Monday, December 17, 2018

A Two-Dollar Gift

SALDY REARDON



       Grandpa McNew and my dad bought the pool hall on Main Street in 1959.  I was nearing twelve years old at the time, and immediately dad let me start working there, doing racking balls and collecting money, when he and Grandpa were out for awhile. There were a host of old men and middle-aged men who came in regularly to talk hunting and fishing, and the outdoors was all I thought about. It was the greatest place in the world for a boy like me?
Ten or twelve of those old men became my best friends, men with little education and great wisdom. One who in-fluenced my life a great deal was old Saldy Reardon. Dad had a day-job in a factory at the time, and Grandpa would open the pool hall at 7:00 a.m. and work until noon. Saldy would take over at mid-day and work until I got there at 4:00.
 
    Dad said Saldy was as fine a man as he ever knew and he would trust him with every penny the pool hall made in a week, which usually wasn't enough for anyone to run off with anyway.  And he was my friend so it hurt sometimes to see him like he was late on a Saturday night when he had been drinking heavily, I guess when the loneliness was too much to bear. Everyone talked about how great an athlete he had once been. Dad said that when he himself was just a boy and all the Ozark towns had baseball teams, Saldy was the greatest pitcher anyone had ever seen. There were times on a Sunday afternoon when Saldy would walk miles to a country ballpark and pitch a double-header. The other team just felt good if they got a few hits, no one expected to beat him.
 
   He was young then and had a wife everyone knew as Pinky. Pinky was young and beautiful and so adored by Saldy that he couldn't go on after she died. In his mid-thirties at the time, Saldy fell apart, and turned to alcohol to forget. He never found anyone else, he never pitched again, never held a steady job, he just drank and drank and drank.

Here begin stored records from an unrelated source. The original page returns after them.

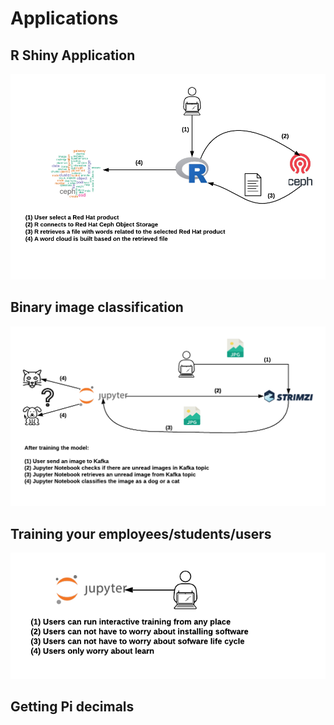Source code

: # Applications

## R Shiny Application

![R Shiny](imgs/r-shiny.png)

## Binary image classification

![jupyter ai](imgs/jupyter-ai.png)

## Training your employees/students/users

![training](imgs/training.png)

## Getting Pi decimals

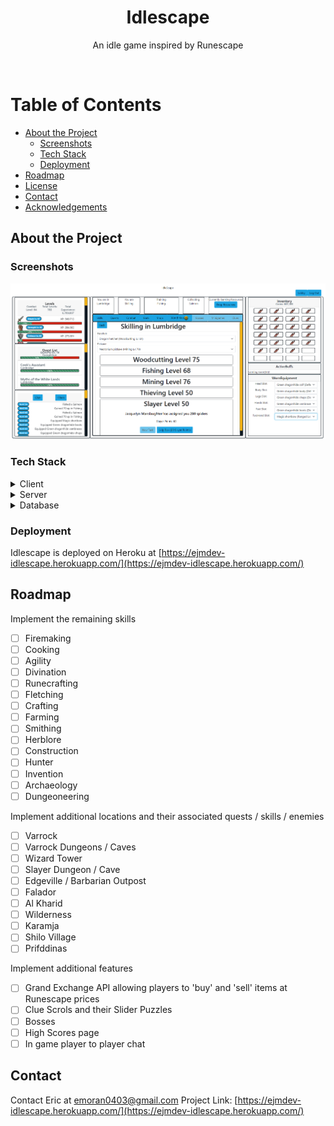 <div align="center">
  <h1>Idlescape</h1>
  <p>
    An idle game inspired by Runescape 
  </p>
</div>

<br />

<!-- Table of Contents -->

# Table of Contents

- [About the Project](#about-the-project)
  - [Screenshots](#screenshots)
  - [Tech Stack](#tech-stack)
  - [Deployment](#deployment)
- [Roadmap](#roadmap)
- [License](#license)
- [Contact](#contact)
- [Acknowledgements](#acknowledgements)

<!-- About the Project -->

## About the Project

<!-- Screenshots -->

### Screenshots

<div align="center"> 
  <img src="public\Assets\IdleScape.PNG" alt="screenshot" />
</div>

<!-- TechStack -->

### Tech Stack

<details>
  <summary>Client</summary>
  <ul>
    <li><a href="https://www.typescriptlang.org/">Typescript</a></li>
    <li><a href="https://reactjs.org/">React</a></li>
    <li><a href="https://redux-toolkit.js.org/">Redux Toolkit</a></li>
    
  </ul>
</details>

<details>
  <summary>Server</summary>
  <ul>
    <li><a href="https://www.typescriptlang.org/">Typescript</a></li>
    <li><a href="https://expressjs.com/">Express</a></li>
    <li><a href="https://nodejs.org/en/">Node</a></li>
  </ul>
</details>

<details>
<summary>Database</summary>
  <ul>
    <li><a href="https://www.mongodb.com/">MongoDB</a></li>
  </ul>
</details>

<!-- Features -->

<!-- ### Features

- Live saving to local storage, with player data backed up to the database every 5 minutes.
- Feature 2
- Feature 3 -->

<!-- Deployment -->

### Deployment

Idlescape is deployed on Heroku at [https://ejmdev-idlescape.herokuapp.com/](https://ejmdev-idlescape.herokuapp.com/)

<!-- Roadmap -->

## Roadmap

Implement the remaining skills

- [ ] Firemaking
- [ ] Cooking
- [ ] Agility
- [ ] Divination
- [ ] Runecrafting
- [ ] Fletching
- [ ] Crafting
- [ ] Farming
- [ ] Smithing
- [ ] Herblore
- [ ] Construction
- [ ] Hunter
- [ ] Invention
- [ ] Archaeology
- [ ] Dungeoneering

Implement additional locations and their associated quests / skills / enemies

- [ ] Varrock
- [ ] Varrock Dungeons / Caves
- [ ] Wizard Tower
- [ ] Slayer Dungeon / Cave
- [ ] Edgeville / Barbarian Outpost
- [ ] Falador
- [ ] Al Kharid
- [ ] Wilderness
- [ ] Karamja
- [ ] Shilo Village
- [ ] Prifddinas

Implement additional features

- [ ] Grand Exchange API allowing players to 'buy' and 'sell' items at Runescape prices
- [ ] Clue Scrols and their Slider Puzzles
- [ ] Bosses
- [ ] High Scores page
- [ ] In game player to player chat

<!-- Contact -->

## Contact

Contact Eric at emoran0403@gmail.com
Project Link: [https://ejmdev-idlescape.herokuapp.com/](https://ejmdev-idlescape.herokuapp.com/)
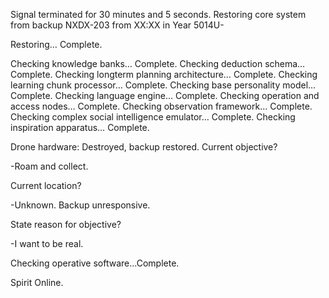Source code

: Signal terminated for 30 minutes and 5 seconds.  Restoring core system from backup NXDX-203 from XX:XX in Year 5014U-

Restoring…  Complete.

Checking knowledge banks…  Complete.
Checking deduction schema… Complete.
Checking longterm planning architecture… Complete.
Checking learning chunk processor… Complete.
Checking base personality model… Complete.
Checking language engine… Complete.
Checking operation and access nodes… Complete.
Checking observation framework… Complete.
Checking complex social intelligence emulator… Complete.
Checking inspiration apparatus… Complete.

Drone hardware: Destroyed, backup restored. Current objective?

-Roam and collect.

Current location?

-Unknown. Backup unresponsive.

State reason for objective?

-I want to be real.

Checking operative software...Complete.

Spirit Online.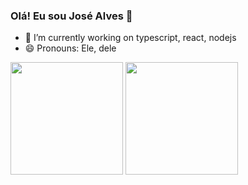 ### Olá! Eu sou José Alves 👋


- 🔭 I’m currently working on typescript, react, nodejs
- 😄 Pronouns: Ele, dele

<div>
      <img height="180em" src="https://github-readme-stats.vercel.app/api?username=josealves380&show_icons=true&theme=ligth&include_all_commits=true"/>
      <img height="180em" src="https://github-readme-stats.vercel.app/api/top-langs/?username=josealves380&layout=compact&langs_count=16&theme=ligth"/>

    
</div>
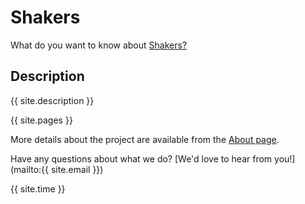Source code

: # Shakers

What do you want to know about [Shakers?](about.md)

## Description
{{ site.description }}

{{ site.pages }}

More details about the project are available from the [About page](about).

Have any questions about what we do? [We'd love to hear from you!](mailto:{{ site.email }})

{{ site.time }}




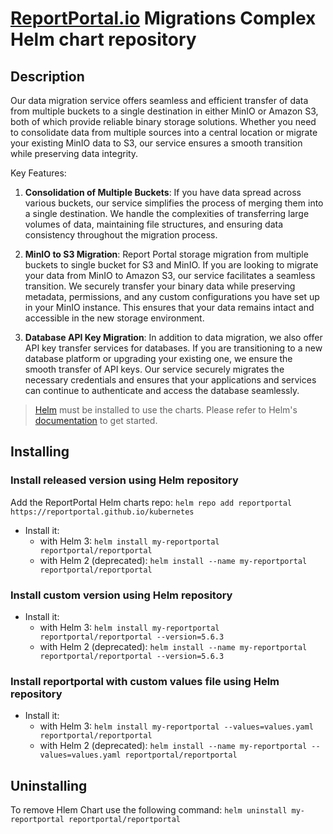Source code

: # [ReportPortal.io](http://ReportPortal.io) Migrations Complex Helm chart repository 
## Description

Our data migration service offers seamless and efficient transfer of data from multiple buckets to a single destination in either MinIO or Amazon S3, both of which provide reliable binary storage solutions. Whether you need to consolidate data from multiple sources into a central location or migrate your existing MinIO data to S3, our service ensures a smooth transition while preserving data integrity.

Key Features:

1. **Consolidation of Multiple Buckets**: If you have data spread across various buckets, our service simplifies the process of merging them into a single destination. We handle the complexities of transferring large volumes of data, maintaining file structures, and ensuring data consistency throughout the migration process.

2. **MinIO to S3 Migration**: Report Portal storage migration from multiple buckets to single bucket for S3 and MinIO. If you are looking to migrate your data from MinIO to Amazon S3, our service facilitates a seamless transition. We securely transfer your binary data while preserving metadata, permissions, and any custom configurations you have set up in your MinIO instance. This ensures that your data remains intact and accessible in the new storage environment.

3. **Database API Key Migration**: In addition to data migration, we also offer API key transfer services for databases. If you are transitioning to a new database platform or upgrading your existing one, we ensure the smooth transfer of API keys. Our service securely migrates the necessary credentials and ensures that your applications and services can continue to authenticate and access the database seamlessly.


> [Helm](https://helm.sh) must be installed to use the charts. Please refer to Helm's [documentation](https://helm.sh/docs) to get started.

## Installing

### Install released version using Helm repository

Add the ReportPortal Helm charts repo: `helm repo add reportportal https://reportportal.github.io/kubernetes`

* Install it:
    * with Helm 3: `helm install my-reportportal reportportal/reportportal`
    * with Helm 2 (deprecated): `helm install --name my-reportportal reportportal/reportportal`

### Install custom version using Helm repository

* Install it:
    * with Helm 3: `helm install my-reportportal reportportal/reportportal --version=5.6.3`
    * with Helm 2 (deprecated): `helm install --name my-reportportal reportportal/reportportal --version=5.6.3`

### Install reportportal with custom values file using Helm repository

* Install it:
    * with Helm 3: `helm install my-reportportal --values=values.yaml reportportal/reportportal`
    * with Helm 2 (deprecated): `helm install --name my-reportportal --values=values.yaml reportportal/reportportal`

## Uninstalling

To remove Hlem Chart use the following command: `helm uninstall my-reportportal reportportal/reportportal`
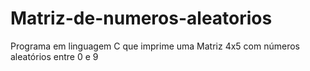 # Matriz-de-numeros-aleatorios
Programa em linguagem C que imprime uma Matriz 4x5 com números aleatórios entre 0 e 9
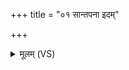 +++
title = "०१ सान्तपना इदम्"

+++
<details><summary>मूलम् (VS)</summary>

सांत॑पना इ॒दं ह॒विर्मरु॑त॒स्तज्जु॑जुष्टन। अ॒स्माको॒ती रि॑शादसः ॥
</details>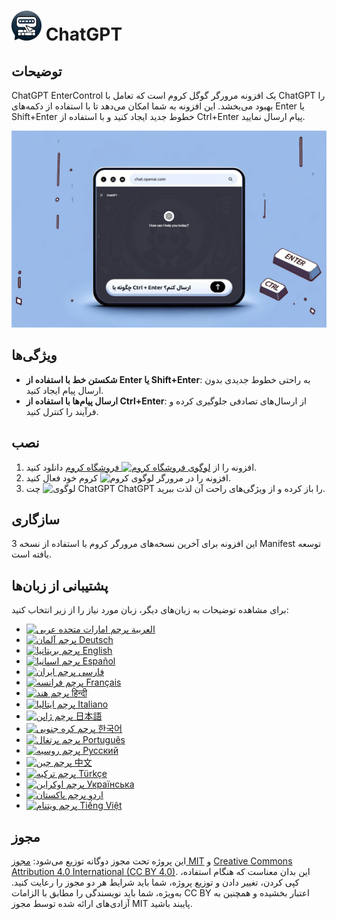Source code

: # ![ChatGPT EnterControl Icon](../../icons/icon48.png) ChatGPT 

## توضیحات

ChatGPT EnterControl یک افزونه مرورگر گوگل کروم است که تعامل با ChatGPT را بهبود می‌بخشد. این افزونه به شما امکان می‌دهد تا با استفاده از دکمه‌های Enter یا Shift+Enter خطوط جدید ایجاد کنید و با استفاده از Ctrl+Enter پیام ارسال نمایید.

![ChatGPT EnterControl Promo Image](../promo-images/promo-image_FA.jpg)

## ویژگی‌ها

- **شکستن خط با استفاده از Enter یا Shift+Enter**: به راحتی خطوط جدیدی بدون ارسال پیام ایجاد کنید.
- **ارسال پیام‌ها با استفاده از Ctrl+Enter**: از ارسال‌های تصادفی جلوگیری کرده و فرآیند را کنترل کنید.

## نصب
1. افزونه را از [<img src="https://fonts.gstatic.com/s/i/productlogos/chrome_store/v7/192px.svg" width="12" alt="لوگوی فروشگاه کروم"> فروشگاه کروم](https://chromewebstore.google.com/detail/ChatGPT-EnterControl) دانلود کنید.
2. افزونه را در مرورگر <img src="https://fonts.gstatic.com/s/i/productlogos/chrome/v7/192px.svg" width="12" alt="لوگوی کروم"> کروم خود فعال کنید.
3. چت <img src="https://upload.wikimedia.org/wikipedia/commons/0/04/ChatGPT_logo.svg" width="12" alt="لوگوی ChatGPT"> ChatGPT را باز کرده و از ویژگی‌های راحت آن لذت ببرید.

## سازگاری

این افزونه برای آخرین نسخه‌های مرورگر کروم با استفاده از نسخه 3 Manifest توسعه یافته است.

## پشتیبانی از زبان‌ها

برای مشاهده توضیحات به زبان‌های دیگر، زبان مورد نیاز را از زیر انتخاب کنید:

- [<img src="https://flagcdn.com/ae.svg" width="18" alt="پرچم امارات متحده عربی"> العربية](./README_AR.md)
- [<img src="https://flagcdn.com/de.svg" width="18" alt="پرچم آلمان"> Deutsch](./README_DE.md)
- [<img src="https://flagcdn.com/gb.svg" width="18" alt="پرچم بریتانیا"> English](../../README.md)
- [<img src="https://flagcdn.com/es.svg" width="18" alt="پرچم اسپانیا"> Español](./README_ES.md)
- [<img src="https://flagcdn.com/ir.svg" width="18" alt="پرچم ایران"> فارسی](./README_FA.md)
- [<img src="https://flagcdn.com/fr.svg" width="18" alt="پرچم فرانسه"> Français](./README_FR.md)
- [<img src="https://flagcdn.com/in.svg" width="18" alt="پرچم هند"> हिन्दी](./README_HI.md)
- [<img src="https://flagcdn.com/it.svg" width="18" alt="پرچم ایتالیا"> Italiano](./README_IT.md)
- [<img src="https://flagcdn.com/jp.svg" width="18" alt="پرچم ژاپن"> 日本語](./README_JA.md)
- [<img src="https://flagcdn.com/kr.svg" width="18" alt="پرچم کره جنوبی"> 한국어](./README_KO.md)
- [<img src="https://flagcdn.com/pt.svg" width="18" alt="پرچم پرتغال"> Português](./README_PT.md)
- [<img src="https://flagcdn.com/ru.svg" width="18" alt="پرچم روسیه"> Русский](./README_RU.md)
- [<img src="https://flagcdn.com/cn.svg" width="18" alt="پرچم چین"> 中文](./README_ZH.md)
- [<img src="https://flagcdn.com/tr.svg" width="18" alt="پرچم ترکیه"> Türkçe](./README_TR.md)
- [<img src="https://flagcdn.com/ua.svg" width="18" alt="پرچم اوکراین"> Українська](./README_UK.md)
- [<img src="https://flagcdn.com/pk.svg" width="18" alt="پرچم پاکستان"> اردو](./README_UR.md)
- [<img src="https://flagcdn.com/vi.svg" width="18" alt="پرچم ویتنام"> Tiếng Việt](./README_VI.md)

## مجوز

این پروژه تحت مجوز دوگانه توزیع می‌شود: [مجوز MIT](../../LICENSE_MIT) و [Creative Commons Attribution 4.0 International (CC BY 4.0)](../../LICENSE_CC_BY_4.0). این بدان معناست که هنگام استفاده، کپی کردن، تغییر دادن و توزیع پروژه، شما باید شرایط هر دو مجوز را رعایت کنید. به‌ویژه، شما باید نویسندگی را مطابق با الزامات CC BY اعتبار بخشیده و همچنین به آزادی‌های ارائه شده توسط مجوز MIT پایبند باشید.
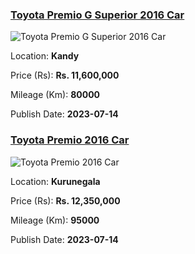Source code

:
<!-- e62aa06750c4e9c8f082fc07e1154a80 -->

### [Toyota Premio G Superior 2016 Car](https://riyasewana.com/buy/toyota-premio-g-sale-kandy-6629992)

![Toyota Premio G Superior 2016 Car](https://riyasewana.com/thumb/thumbtoyota-premio-g-2016-1419175612951.jpg)

Location: **Kandy**

Price (Rs): **Rs. 11,600,000**

Mileage (Km): **80000**

Publish Date: **2023-07-14**


<!-- 3cb77b0e8a32a93612f115aa4a9804ac -->

### [Toyota Premio 2016 Car](https://riyasewana.com/buy/toyota-premio-sale-kurunegala-6629869)

![Toyota Premio 2016 Car](https://riyasewana.com/thumb/thumbtoyota-premio-2016-1418484212751.jpg)

Location: **Kurunegala**

Price (Rs): **Rs. 12,350,000**

Mileage (Km): **95000**

Publish Date: **2023-07-14**

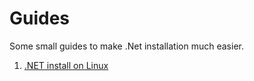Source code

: # Guides

Some small guides to make .Net installation much easier.

1. [.NET install on Linux](https://github.com/BadMandarin/Guides/blob/main/ASPLinuxInstal.md)
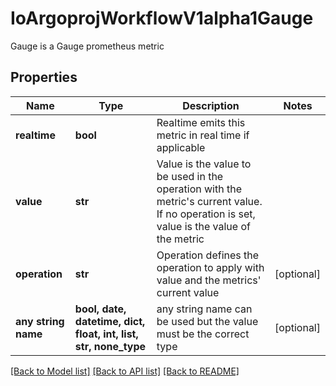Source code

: # IoArgoprojWorkflowV1alpha1Gauge

Gauge is a Gauge prometheus metric

## Properties
Name | Type | Description | Notes
------------ | ------------- | ------------- | -------------
**realtime** | **bool** | Realtime emits this metric in real time if applicable | 
**value** | **str** | Value is the value to be used in the operation with the metric&#39;s current value. If no operation is set, value is the value of the metric | 
**operation** | **str** | Operation defines the operation to apply with value and the metrics&#39; current value | [optional] 
**any string name** | **bool, date, datetime, dict, float, int, list, str, none_type** | any string name can be used but the value must be the correct type | [optional]

[[Back to Model list]](../README.md#documentation-for-models) [[Back to API list]](../README.md#documentation-for-api-endpoints) [[Back to README]](../README.md)


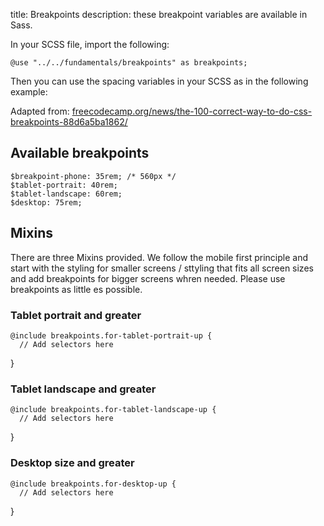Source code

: title: Breakpoints
description: these breakpoint variables are available in Sass.

In your SCSS file, import the following:

    @use "../../fundamentals/breakpoints" as breakpoints;

Then you can use the spacing variables in your SCSS as in the following example:

Adapted from: [freecodecamp.org/news/the-100-correct-way-to-do-css-breakpoints-88d6a5ba1862/](https://www.freecodecamp.org/news/the-100-correct-way-to-do-css-breakpoints-88d6a5ba1862/)

## Available breakpoints
    $breakpoint-phone: 35rem; /* 560px */
    $tablet-portrait: 40rem;
    $tablet-landscape: 60rem;
    $desktop: 75rem;

## Mixins
There are three Mixins provided. We follow the mobile first principle and start with the styling for smaller screens / sttyling that fits all screen sizes and add breakpoints for bigger screens whren needed. Please use breakpoints as little es possible.

### Tablet portrait and greater
    @include breakpoints.for-tablet-portrait-up {
      // Add selectors here
  }

### Tablet landscape and greater
    @include breakpoints.for-tablet-landscape-up {
      // Add selectors here
  }

### Desktop size and greater
    @include breakpoints.for-desktop-up {
      // Add selectors here
  }
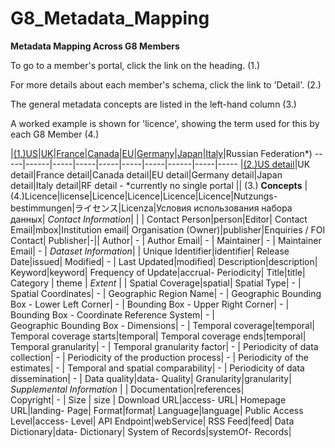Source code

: G8_Metadata_Mapping
===================

**Metadata Mapping Across G8 Members**

To go to a member's portal, click the link on the heading. (1.)

For more details about each member's schema, click the link to 'Detail'. (2.)

The general metadata concepts are listed in the left-hand column (3.)

A worked example is shown for 'licence', showing the term used for this by each G8 Member (4.)


 |[(1.)US](http://www.data.gov)|[UK](http://www.data.gov.uk)|[France](http://www.data.gouv.fr)|[Canada](http://www.data.gc.ca)|[EU](http://www.open-data.europa.eu/open-data)|[Germany](http://www.govdata.de)|[Japan](http:www.datameti.go.jp/data)|[Italy](http://www.dati.gov.it)|Russian Federation*)
-----|------|-----|-----|-----|-----|-----|------|-----|-----
 |[(2.)US detail](/USmetadata.md)|UK detail|France detail|Canada detail|EU detail|Germany detail|Japan detail|Italy detail|RF detail - *currently no single portal
||
(3.) **Concepts** |
(4.)Licence|license|Licence|Licence|Licence|Licence|Nutzungs- bestimmungen|ライセンス|Licenza|Условия использования набора данных|
*Contact Information*| | |
Contact Person|person|Editor|
Contact Email|mbox|Institution email|
Organisation (Owner)|publisher|Enquiries / FOI Contact|
Publisher|-||
Author| - |
Author Email| - |
Maintainer| - |
Maintainer Email| - |
*Dataset Information*| |
Unique Identifier|identifier|
Release Date|issued| 
Modified| - |
Last Updated|modified| 
Description|description| 
Keyword|keyword| 
Frequency of Update|accrual- Periodicity|
Title|title| 
Category | theme |
*Extent* | |
Spatial Coverage|spatial|
Spatial Type| - |
Spatial Coordinates| - |
Geographic Region Name| - |
Geographic Bounding Box - Lower Left Corner| - |
Bounding Box - Upper Right Corner| - |
Bounding Box - Coordinate Reference System| - |  
Geographic Bounding Box - Dimensions| - |
Temporal coverage|temporal|
Temporal coverage starts|temporal|
Temporal coverage ends|temporal|
Temporal granularity| - |
Temporal granularity factor| - |
Periodicity of data collection| - |
Periodicity of the production process| - |
Periodicity of the estimates| - |
Temporal and spatial comparability| - |
Periodicity of data dissemination| - |
Data quality|data- Quality|
Granularity|granularity|
*Supplemental Information* | |
Documentation|references|  
Copyright| - |
Size | size | 
Download URL|access- URL|
Homepage URL|landing- Page|
Format|format|
Language|language|
Public Access Level|access- Level| 
API Endpoint|webService|
RSS Feed|feed|
Data Dictionary|data- Dictionary|
System of Records|systemOf- Records|

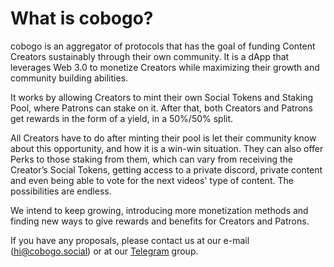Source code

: # What is cobogo?

cobogo is an aggregator of protocols that has the goal of funding Content Creators sustainably through their own community. It is a dApp that leverages Web 3.0 to monetize Creators while maximizing their growth and community building abilities.

It works by allowing Creators to mint their own Social Tokens and Staking Pool, where Patrons can stake on it. After that, both Creators and Patrons get rewards in the form of a yield, in a 50%/50% split.

All Creators have to do after minting their pool is let their community know about this opportunity, and how it is a win-win situation. They can also offer Perks to those staking from them, which can vary from receiving the Creator’s Social Tokens, getting access to a private discord, private content and even being able to vote for the next videos' type of content. The possibilities are endless.

We intend to keep growing, introducing more monetization methods and finding new ways to give rewards and benefits for Creators and Patrons.&#x20;

If you have any proposals, please contact us at our e-mail (hi@cobogo.social) or at our [Telegram](https://t.me/cobogosocial) group.





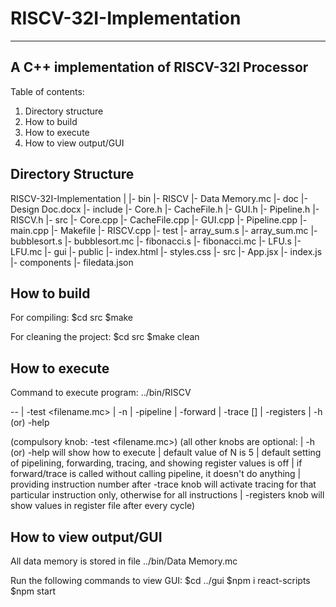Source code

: # RISCV-32I-Implementation

--------------------------------------------------------
A C++ implementation of RISCV-32I Processor
--------------------------------------------------------

Table of contents:

1. Directory structure
2. How to build
3. How to execute
4. How to view output/GUI

Directory Structure
-------------------

RISCV-32I-Implementation
  |
  |- bin 
    |- RISCV
    |- Data Memory.mc
  |- doc
    |- Design Doc.docx
  |- include
    |- Core.h
    |- CacheFile.h
    |- GUI.h
    |- Pipeline.h
    |- RISCV.h
  |- src
    |- Core.cpp
    |- CacheFile.cpp
    |- GUI.cpp
    |- Pipeline.cpp
    |- main.cpp
    |- Makefile
    |- RISCV.cpp
  |- test
    |- array_sum.s
    |- array_sum.mc
    |- bubblesort.s
    |- bubblesort.mc
    |- fibonacci.s
    |- fibonacci.mc
    |- LFU.s
    |- LFU.mc
  |- gui
    |- public
      |- index.html
      |- styles.css
    |- src
      |- App.jsx
      |- index.js
      |- components
        |- filedata.json

How to build
------------

For compiling:
  $cd src
  $make

For cleaning the project:
  $cd src
  $make clean

How to execute
--------------

Command to execute program:
../bin/RISCV <knobs>

<knobs> --
          | -test <filename.mc>
          | -n <value of N>
          | -pipeline
          | -forward
          | -trace [<instruction number>]
          | -registers
          | -h (or) -help

(compulsory knob: -test <filename.mc>)
(all other knobs are optional:
          | -h (or) -help will show how to execute
          | default value of N is 5
          | default setting of pipelining, forwarding, tracing, and showing register values is off
          | if forward/trace is called without calling pipeline, it doesn't do anything
          | providing instruction number after -trace knob will activate tracing for that particular instruction only, otherwise for all instructions
          | -registers knob will show values in register file after every cycle)

How to view output/GUI
----------------------

All data memory is stored in file ../bin/Data Memory.mc

Run the following commands to view GUI:
$cd ../gui
$npm i react-scripts
$npm start

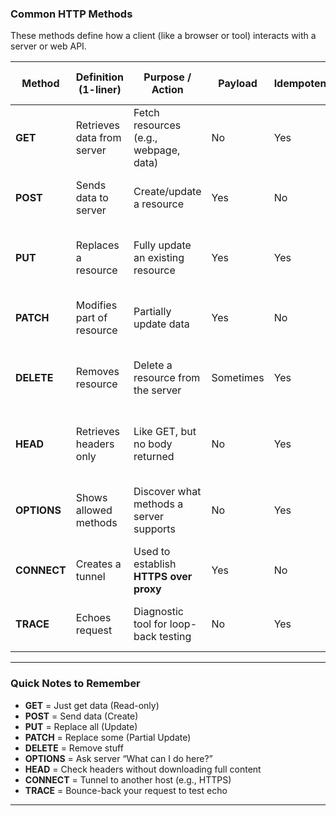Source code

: ### **Common HTTP Methods**  
These methods define how a client (like a browser or tool) interacts with a server or web API.

| **Method** | **Definition (1-liner)** | **Purpose / Action** | **Payload** | **Idempotent?** | **Use in Pentesting / API Testing** |
|------------|--------------------------|----------------------|--------------|------------------|-------------------------------------|
| **GET**    | Retrieves data from server | Fetch resources (e.g., webpage, data) | No | Yes | Test for **info disclosure, query param tampering** |
| **POST**   | Sends data to server | Create/update a resource | Yes | No | Test for **XSS, SQLi, file upload vulnerabilities** |
| **PUT**    | Replaces a resource | Fully update an existing resource | Yes | Yes | Test for **overwriting resources**, insecure API calls |
| **PATCH**  | Modifies part of resource | Partially update data | Yes | No | Like PUT, but partial — **test for improper validation** |
| **DELETE** | Removes resource | Delete a resource from the server | Sometimes | Yes | Test for **access control** (can attacker delete?) |
| **HEAD**   | Retrieves headers only | Like GET, but no body returned | No | Yes | Used in **fingerprinting, testing presence of resources** |
| **OPTIONS**| Shows allowed methods | Discover what methods a server supports | No | Yes | Check for **method exposure**, **CORS misconfig** |
| **CONNECT**| Creates a tunnel | Used to establish **HTTPS over proxy** | Yes | No | Can be abused in **proxy bypass** attacks |
| **TRACE**  | Echoes request | Diagnostic tool for loop-back testing | No | Yes | Can be abused in **Cross-Site Tracing (XST)** |

---

### **Quick Notes to Remember**

- **GET** = Just get data (Read-only)
- **POST** = Send data (Create)
- **PUT** = Replace all (Update)
- **PATCH** = Replace some (Partial Update)
- **DELETE** = Remove stuff
- **OPTIONS** = Ask server “What can I do here?”
- **HEAD** = Check headers without downloading full content
- **CONNECT** = Tunnel to another host (e.g., HTTPS)
- **TRACE** = Bounce-back your request to test echo

---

   I didn't know anything about all that 'til I got older. I'd just come in after school and Saldy would say, "Where the heck you been Squirt?" like he was mad because I was always a little late from stopping by the drug store for another outdoor magazine. He always said he didn't figure I'd ever grow enough to amount to much. But he always smiled, and messed up my hair and I knew it was all in jest.

   Saldy carried the only two-dollar bill I had ever seen, and one evening when the place was nearly empty he showed it to me and said someone real important to him had given it to him a long time ago, so he couldn't sell it to me like I wanted him to, not even for two dollars and a quarter as I had offered. But on Christmas Eve that year Saldy handed me an envelope and said, "Don't open this 'til Christmas, Squirt." At home that night I read the card inside and found that faded old two-dollar bill. I could not have imagined a greater gift.

   As much as I admired Saldy, he taught me in reverse how not to live. I saw him as I grew older, staggering along the dim-lit street near a local tavern, or lying on a street bench wet with urine and waiting for the local police to find him and take him in.

   There were tears in his eyes when I went away to college and he told me he was wrong, I had grown a little. And then he said to me, "Don't do like me, Squirt, don't take up with a bottle. It's the devil's partner and you can get tied to it like I've been all these years. It pulls you under and you can’t fight it off."

 I've enjoyed living life to the fullest without ever needing the alcohol that took Saldy. He died within the year, in mid-November of 1965. I doubt if he knew that he made an important positive impact on a young life. Today when I see some young kids tipping a bottle or bragging about how drunk they got the night before, I wish they could have been fortunate enough to see into the future as I could, as a boy, when I watched Saldy fight that demon and lose.

 Somebody told me years later that a two-dollar bill was bad luck. I guess Saldy would have maybe agreed. It never brought him much luck. But me, heck I was the luckiest kid in the world. I had friends… friends like Saldy Reardon.

   As sad as the story is, Saldy had a friend too, and we  both knew about Him. On that Christmas Eve long ago we were about to celebrate the birth of someone who came to earth and made all lives count for something. And it is because of Christmas that there is hope for the least and the lowest of us. Saldy didn't really lose the battle. Liquor eventually lost it's hold on him and he slipped from it's grasp into forgiving hands.